When I was first starting out as a writer, I came out of screenwriting, which I’d studied in college, so one of my chief weaknesses was visceral description using the five senses. I wrote entire drafts of novels and stories with no mention of smells or tastes or touch, for example, and only used eyes and ears because they came more readily to mind. One of the beta readers of my first novel The Worker Prince wondered if everyone was naked because I never mentioned clothes, so I did an entire sartorial pass to add clothing descriptions here and there.

Over time, however, I’ve done a lot of work on this area, and learned that one of the most helpful skills you can develop is good sensory observation of the people, places, and things you encounter in the world around you. Like me, this may not come naturally, so here’s a few techniques to help you better develop this skill.

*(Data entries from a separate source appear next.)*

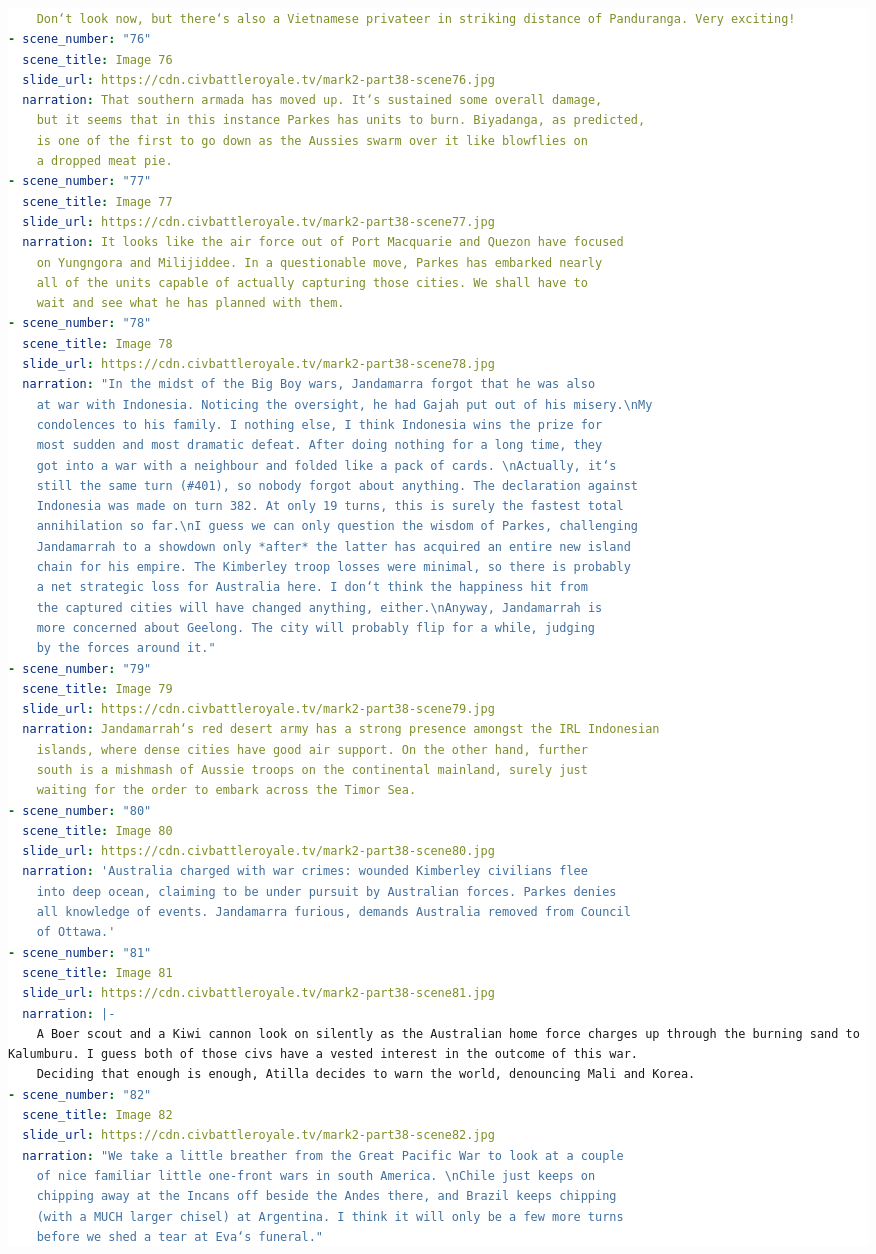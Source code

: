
 ```yaml
    Don‘t look now, but there‘s also a Vietnamese privateer in striking distance of Panduranga. Very exciting!
- scene_number: "76"
  scene_title: Image 76
  slide_url: https://cdn.civbattleroyale.tv/mark2-part38-scene76.jpg
  narration: That southern armada has moved up. It‘s sustained some overall damage,
    but it seems that in this instance Parkes has units to burn. Biyadanga, as predicted,
    is one of the first to go down as the Aussies swarm over it like blowflies on
    a dropped meat pie.
- scene_number: "77"
  scene_title: Image 77
  slide_url: https://cdn.civbattleroyale.tv/mark2-part38-scene77.jpg
  narration: It looks like the air force out of Port Macquarie and Quezon have focused
    on Yungngora and Milijiddee. In a questionable move, Parkes has embarked nearly
    all of the units capable of actually capturing those cities. We shall have to
    wait and see what he has planned with them.
- scene_number: "78"
  scene_title: Image 78
  slide_url: https://cdn.civbattleroyale.tv/mark2-part38-scene78.jpg
  narration: "In the midst of the Big Boy wars, Jandamarra forgot that he was also
    at war with Indonesia. Noticing the oversight, he had Gajah put out of his misery.\nMy
    condolences to his family. I nothing else, I think Indonesia wins the prize for
    most sudden and most dramatic defeat. After doing nothing for a long time, they
    got into a war with a neighbour and folded like a pack of cards. \nActually, it‘s
    still the same turn (#401), so nobody forgot about anything. The declaration against
    Indonesia was made on turn 382. At only 19 turns, this is surely the fastest total
    annihilation so far.\nI guess we can only question the wisdom of Parkes, challenging
    Jandamarrah to a showdown only *after* the latter has acquired an entire new island
    chain for his empire. The Kimberley troop losses were minimal, so there is probably
    a net strategic loss for Australia here. I don‘t think the happiness hit from
    the captured cities will have changed anything, either.\nAnyway, Jandamarrah is
    more concerned about Geelong. The city will probably flip for a while, judging
    by the forces around it."
- scene_number: "79"
  scene_title: Image 79
  slide_url: https://cdn.civbattleroyale.tv/mark2-part38-scene79.jpg
  narration: Jandamarrah‘s red desert army has a strong presence amongst the IRL Indonesian
    islands, where dense cities have good air support. On the other hand, further
    south is a mishmash of Aussie troops on the continental mainland, surely just
    waiting for the order to embark across the Timor Sea.
- scene_number: "80"
  scene_title: Image 80
  slide_url: https://cdn.civbattleroyale.tv/mark2-part38-scene80.jpg
  narration: 'Australia charged with war crimes: wounded Kimberley civilians flee
    into deep ocean, claiming to be under pursuit by Australian forces. Parkes denies
    all knowledge of events. Jandamarra furious, demands Australia removed from Council
    of Ottawa.'
- scene_number: "81"
  scene_title: Image 81
  slide_url: https://cdn.civbattleroyale.tv/mark2-part38-scene81.jpg
  narration: |-
    A Boer scout and a Kiwi cannon look on silently as the Australian home force charges up through the burning sand to Kalumburu. I guess both of those civs have a vested interest in the outcome of this war.
    Deciding that enough is enough, Atilla decides to warn the world, denouncing Mali and Korea.
- scene_number: "82"
  scene_title: Image 82
  slide_url: https://cdn.civbattleroyale.tv/mark2-part38-scene82.jpg
  narration: "We take a little breather from the Great Pacific War to look at a couple
    of nice familiar little one-front wars in south America. \nChile just keeps on
    chipping away at the Incans off beside the Andes there, and Brazil keeps chipping
    (with a MUCH larger chisel) at Argentina. I think it will only be a few more turns
    before we shed a tear at Eva‘s funeral."
```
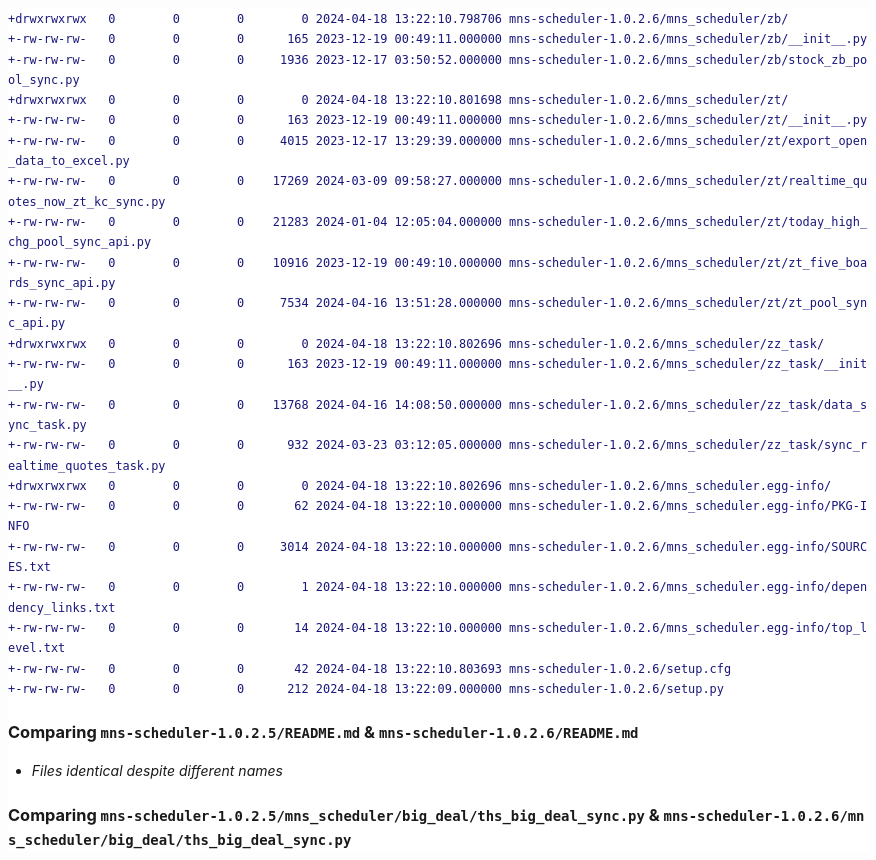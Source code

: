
 ```diff
+drwxrwxrwx   0        0        0        0 2024-04-18 13:22:10.798706 mns-scheduler-1.0.2.6/mns_scheduler/zb/
+-rw-rw-rw-   0        0        0      165 2023-12-19 00:49:11.000000 mns-scheduler-1.0.2.6/mns_scheduler/zb/__init__.py
+-rw-rw-rw-   0        0        0     1936 2023-12-17 03:50:52.000000 mns-scheduler-1.0.2.6/mns_scheduler/zb/stock_zb_pool_sync.py
+drwxrwxrwx   0        0        0        0 2024-04-18 13:22:10.801698 mns-scheduler-1.0.2.6/mns_scheduler/zt/
+-rw-rw-rw-   0        0        0      163 2023-12-19 00:49:11.000000 mns-scheduler-1.0.2.6/mns_scheduler/zt/__init__.py
+-rw-rw-rw-   0        0        0     4015 2023-12-17 13:29:39.000000 mns-scheduler-1.0.2.6/mns_scheduler/zt/export_open_data_to_excel.py
+-rw-rw-rw-   0        0        0    17269 2024-03-09 09:58:27.000000 mns-scheduler-1.0.2.6/mns_scheduler/zt/realtime_quotes_now_zt_kc_sync.py
+-rw-rw-rw-   0        0        0    21283 2024-01-04 12:05:04.000000 mns-scheduler-1.0.2.6/mns_scheduler/zt/today_high_chg_pool_sync_api.py
+-rw-rw-rw-   0        0        0    10916 2023-12-19 00:49:10.000000 mns-scheduler-1.0.2.6/mns_scheduler/zt/zt_five_boards_sync_api.py
+-rw-rw-rw-   0        0        0     7534 2024-04-16 13:51:28.000000 mns-scheduler-1.0.2.6/mns_scheduler/zt/zt_pool_sync_api.py
+drwxrwxrwx   0        0        0        0 2024-04-18 13:22:10.802696 mns-scheduler-1.0.2.6/mns_scheduler/zz_task/
+-rw-rw-rw-   0        0        0      163 2023-12-19 00:49:11.000000 mns-scheduler-1.0.2.6/mns_scheduler/zz_task/__init__.py
+-rw-rw-rw-   0        0        0    13768 2024-04-16 14:08:50.000000 mns-scheduler-1.0.2.6/mns_scheduler/zz_task/data_sync_task.py
+-rw-rw-rw-   0        0        0      932 2024-03-23 03:12:05.000000 mns-scheduler-1.0.2.6/mns_scheduler/zz_task/sync_realtime_quotes_task.py
+drwxrwxrwx   0        0        0        0 2024-04-18 13:22:10.802696 mns-scheduler-1.0.2.6/mns_scheduler.egg-info/
+-rw-rw-rw-   0        0        0       62 2024-04-18 13:22:10.000000 mns-scheduler-1.0.2.6/mns_scheduler.egg-info/PKG-INFO
+-rw-rw-rw-   0        0        0     3014 2024-04-18 13:22:10.000000 mns-scheduler-1.0.2.6/mns_scheduler.egg-info/SOURCES.txt
+-rw-rw-rw-   0        0        0        1 2024-04-18 13:22:10.000000 mns-scheduler-1.0.2.6/mns_scheduler.egg-info/dependency_links.txt
+-rw-rw-rw-   0        0        0       14 2024-04-18 13:22:10.000000 mns-scheduler-1.0.2.6/mns_scheduler.egg-info/top_level.txt
+-rw-rw-rw-   0        0        0       42 2024-04-18 13:22:10.803693 mns-scheduler-1.0.2.6/setup.cfg
+-rw-rw-rw-   0        0        0      212 2024-04-18 13:22:09.000000 mns-scheduler-1.0.2.6/setup.py
```

### Comparing `mns-scheduler-1.0.2.5/README.md` & `mns-scheduler-1.0.2.6/README.md`

 * *Files identical despite different names*

### Comparing `mns-scheduler-1.0.2.5/mns_scheduler/big_deal/ths_big_deal_sync.py` & `mns-scheduler-1.0.2.6/mns_scheduler/big_deal/ths_big_deal_sync.py`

1) The Emotion Thesaurus by Becca Pugliosi and Angela Ackerman is an essential if you lack this natural ability. It is the one single writing book I carry with me wherever I go and might right, just to have handy, and it is the most worn out—page corners bent, cover bent and stained, and so on—of my writing books. This books is broken down by emotions and provides lists of physical signals, internal sensations, mental responses, and cues of acute long-term or suppressed experiences of that emotion. It is so well thought out and detailed that I have used it to create a whole new visceral vocabulary. Now I mainly refer to it when I feel stuck in a rut. I don’t call many writing books essential but this one is if you, like me, lack natural ability to describe by the senses.

2) Location Scouting—Just like movie crews scout locations for their work, so should you, if you need to improve descriptions. Go to the location or somewhere similar if you can, sit quietly, and observe. Take note of what you hear, what you see, what you smell, what.you taste, and so on and write them down for later reference. Then you will have distinct descriptive cues to pull from when writing that location or one similar. Obviously, if it’s a specific and well-known location, you are best off to go there directly to make these notes, but sometimes such travel is impossible, in which case, somewhere close can suffice.

3) Web Research—From Google Maps satellite and street views, which can be used to describe visual cues, to eye witness accounts written or on video, the web is filled with resources to help enhance your descriptions with first person accounts of various locations that can enhance your stories. Maybe the lighthouse they describe isn’t the one in your book, but it’s similar enough. Chances are the weather, the sights and sounds, and so on will be close and those fodder for your writing, so browse.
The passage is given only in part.